Savory chicken stock provides the base for a white bean soup ($8) that looks like a Monet painting, mantis green of celery leaf blending subtly with fibrous ecru beans and a slight sheen of olive oil. Rapini piled atop crunchy bruschetta ($11) is tender and fresh, though a bit unwieldy, its bitterness softened by creamy sheep's milk ricotta.

The first iteration of pappardelle ($16) we tried was indicative of the glories and trappings of Texas French Bread's commitment to simple, clean flavors. The long ribbons of handmade pasta were cooked well, as were the chickpeas, offering just enough resistance to the tooth. And the spinach and kale in the pesto were a startling deep emerald green. But the dish severely lacked flavor. Traditional pesto contains bright basil, the crunch of pine nuts and expressive garlic. With none of those flavors or textures present, this pesto arrived like a bland one-note blanket.
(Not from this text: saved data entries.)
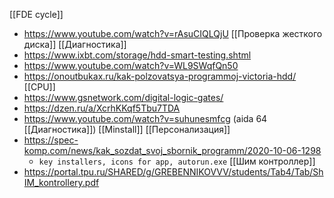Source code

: [[FDE cycle]]
- https://www.youtube.com/watch?v=rAsuCIQLQjU
[[Проверка жесткого диска]] [[Диагностика]]
- https://www.ixbt.com/storage/hdd-smart-testing.shtml
- https://www.youtube.com/watch?v=WL9SWqfQn50
- https://onoutbukax.ru/kak-polzovatsya-programmoj-victoria-hdd/
[[CPU]]
- https://www.gsnetwork.com/digital-logic-gates/
- https://dzen.ru/a/XcrhKKqf5Tbu7TDA
- https://www.youtube.com/watch?v=suhunesmfcg (aida 64 [[Диагностика]])
[[Minstall]] [[Персонализация]]
- https://spec-komp.com/news/kak_sozdat_svoj_sbornik_programm/2020-10-06-1298
	- `key installers, icons for app, autorun.exe`
[[Шим контроллер]]
- https://portal.tpu.ru/SHARED/g/GREBENNIKOVVV/students/Tab4/Tab/ShIM_kontrollery.pdf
Though they were fresh and beautiful to look at, kale and spinach simply do not have the pop and power of basil. I can appreciate a twist with the absence of basil, but the dish still desperately needed more of the acid from lemon that was buried at the bottom of the bowl and would have benefited from saltiness by way of shaved Parmesan. On another visit, the pappardelle redeemed itself with rich, earthy flavors of cremini and porcini mushrooms.

The seasoning problems were even more glaring in the lentils, chard and turnips that came with the hanger steak ($21). We had to cordon the wet, unseasoned vegetables to a corner of the plate to keep them from interfering with the Niman Ranch beef that was cooked to a perfect amaranth medium rare. We could taste no seasoning in the vegetables. I appreciate the desire to let fresh, local produce sing with little obstruction, but that does not mean one should be scared away from salt or pepper. The vegetables definitely needed to be drained longer, as the water threatened to make the plate inedible.


Texas French Bread

2900 Rio Grande St. 499-0544, texasfrench
 bread.com

Rating:7.5 out of 10

Hours:7 a.m. to 10 p.m. Mondays through Saturdays; 8 a.m. to 6 p.m. Sundays

Prices:Appetizers and salads $6-$13. Entrées $14-$22.

What the rating means: The 10-point scale is an average of weighted scores for food, service, value, ambience and overall dining experience, with 10 being the best.

The Bottom Line:Texas French Bread expands its horizons and repositions itself in the Austin food scene with their farm-to-table dinners.